[Stored data]
·····

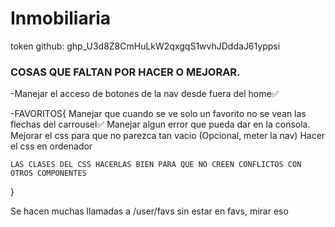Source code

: # Inmobiliaria



token github:
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



### COSAS QUE FALTAN POR HACER O MEJORAR.

-Manejar el acceso de botones de la nav desde fuera del home✅

-FAVORITOS{
    Manejar que cuando se ve solo un favorito no se vean las flechas del carrousel✅
    Manejar algun error que pueda dar en la consola.
    Mejorar el css para que no parezca tan vacio (Opcional, meter la nav)
    Hacer el css en ordenador

    LAS CLASES DEL CSS HACERLAS BIEN PARA QUE NO CREEN CONFLICTOS CON OTROS COMPONENTES

}

Se hacen muchas llamadas a /user/favs sin estar en favs, mirar eso


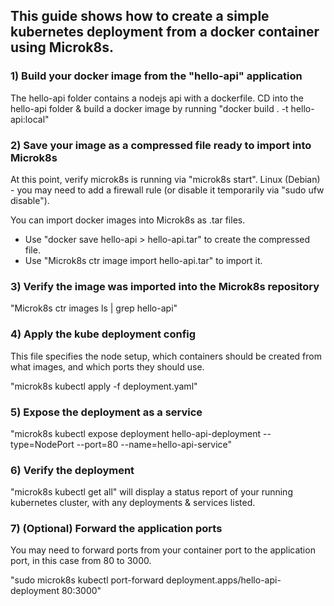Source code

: ## This guide shows how to create a simple kubernetes deployment from a docker container using Microk8s.

### 1) Build your docker image from the "hello-api" application

The hello-api folder contains a nodejs api with a dockerfile. CD into the hello-api folder & build a docker image by running "docker build . -t hello-api:local"

### 2) Save your image as a compressed file ready to import into Microk8s

At this point, verify microk8s is running via "microk8s start". Linux (Debian) - you may need to add a firewall rule (or disable it temporarily via "sudo ufw disable").

You can import docker images into Microk8s as .tar files.
- Use "docker save hello-api > hello-api.tar" to create the compressed file.
- Use "Microk8s ctr image import hello-api.tar" to import it.

### 3) Verify the image was imported into the Microk8s repository

"Microk8s ctr images ls | grep hello-api"

### 4) Apply the kube deployment config

This file specifies the node setup, which containers should be created from what images, and which ports they should use. 

"microk8s kubectl apply -f deployment.yaml"

### 5) Expose the deployment as a service

"microk8s kubectl expose deployment hello-api-deployment --type=NodePort --port=80 --name=hello-api-service"

### 6) Verify the deployment
"microk8s kubectl get all" will display a status report of your running kubernetes cluster, with any deployments & services listed.

### 7) (Optional) Forward the application ports
You may need to forward ports from your container port to the application port, in this case from 80 to 3000.

"sudo microk8s kubectl port-forward deployment.apps/hello-api-deployment 80:3000"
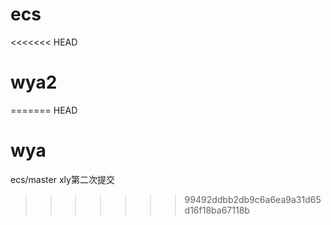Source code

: # ecs
<<<<<<< HEAD
# wya2
=======
HEAD
# wya
ecs/master
xly第二次提交
>>>>>>> 99492ddbb2db9c6a6ea9a31d65d16f18ba67118b
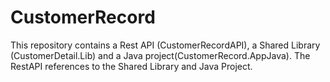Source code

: # CustomerRecord
This repository contains a Rest API (CustomerRecordAPI), a Shared Library (CustomerDetail.Lib) and a Java project(CustomerRecord.AppJava). The RestAPI references to the Shared Library and Java Project.
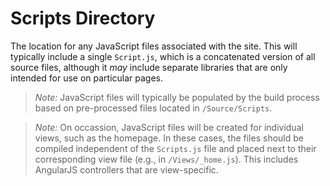 # Scripts Directory

The location for any JavaScript files associated with the site. This will typically include a single `Script.js`, which is a concatenated version of all source files, although it *may* include separate libraries that are only intended for use on particular pages.

> *Note:* JavaScript files will typically be populated by the build process based on pre-processed files located in `/Source/Scripts`.

> *Note:* On occassion, JavaScript files will be created for individual views, such as the homepage. In these cases, the files should be compiled independent of the `Scripts.js` file and placed next to their corresponding view file (e.g., in `/Views/_home.js`). This includes AngularJS controllers that are view-specific.
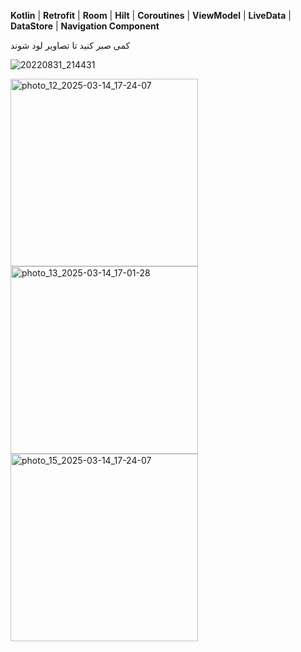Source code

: **Kotlin** | **Retrofit** | **Room** | **Hilt** | **Coroutines** | **ViewModel** | **LiveData** | **DataStore** | **Navigation Component**

کمی صبر کنید تا تصاویر لود شوند



![20220831_214431](https://user-images.githubusercontent.com/85625209/187740827-0d5f4306-bab5-41b0-bd10-60e0a538921d.gif)


<img src="https://github.com/user-attachments/assets/43006df0-3bf5-420d-99e9-b2aef46000dd" alt="photo_12_2025-03-14_17-24-07" width="300"/>
<img src="https://github.com/user-attachments/assets/a632a1da-005f-4040-8e24-a5dd0dab1e4d" alt="photo_13_2025-03-14_17-01-28" width="300"/>
<img src="https://github.com/user-attachments/assets/9579cd9f-c016-4071-a7fe-c4c5f98b4cfc" alt="photo_15_2025-03-14_17-24-07" width="300"/>

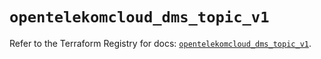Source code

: # `opentelekomcloud_dms_topic_v1`

Refer to the Terraform Registry for docs: [`opentelekomcloud_dms_topic_v1`](https://registry.terraform.io/providers/opentelekomcloud/opentelekomcloud/1.36.46/docs/resources/dms_topic_v1).

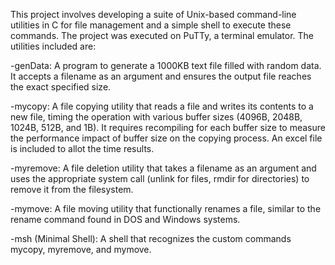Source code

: This project involves developing a suite of Unix-based command-line utilities in C for file management and a simple shell to execute these commands. The project was executed on PuTTy, a terminal emulator. 
The utilities included are:   

-genData: A program to generate a 1000KB text file filled with random data. It accepts a filename as an argument and ensures the output file reaches the exact specified size. 

-mycopy: A file copying utility that reads a file and writes its contents to a new file, timing the operation with various buffer sizes (4096B, 2048B, 1024B, 512B, and 1B). It requires recompiling for each buffer size to measure the performance impact of buffer size on the copying process. An excel file is included to allot the time results. 

-myremove: A file deletion utility that takes a filename as an argument and uses the appropriate system call (unlink for files, rmdir for directories) to remove it from the filesystem. 

-mymove: A file moving utility that functionally renames a file, similar to the rename command found in DOS and Windows systems. 

-msh (Minimal Shell): A shell that recognizes the custom commands mycopy, myremove, and mymove.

·····

**PROBLEM:**
Count every line that holds the word "Manejar" in the entries, and state the result alone.

**SOLUTION FOR THIS PROBLEM:**
3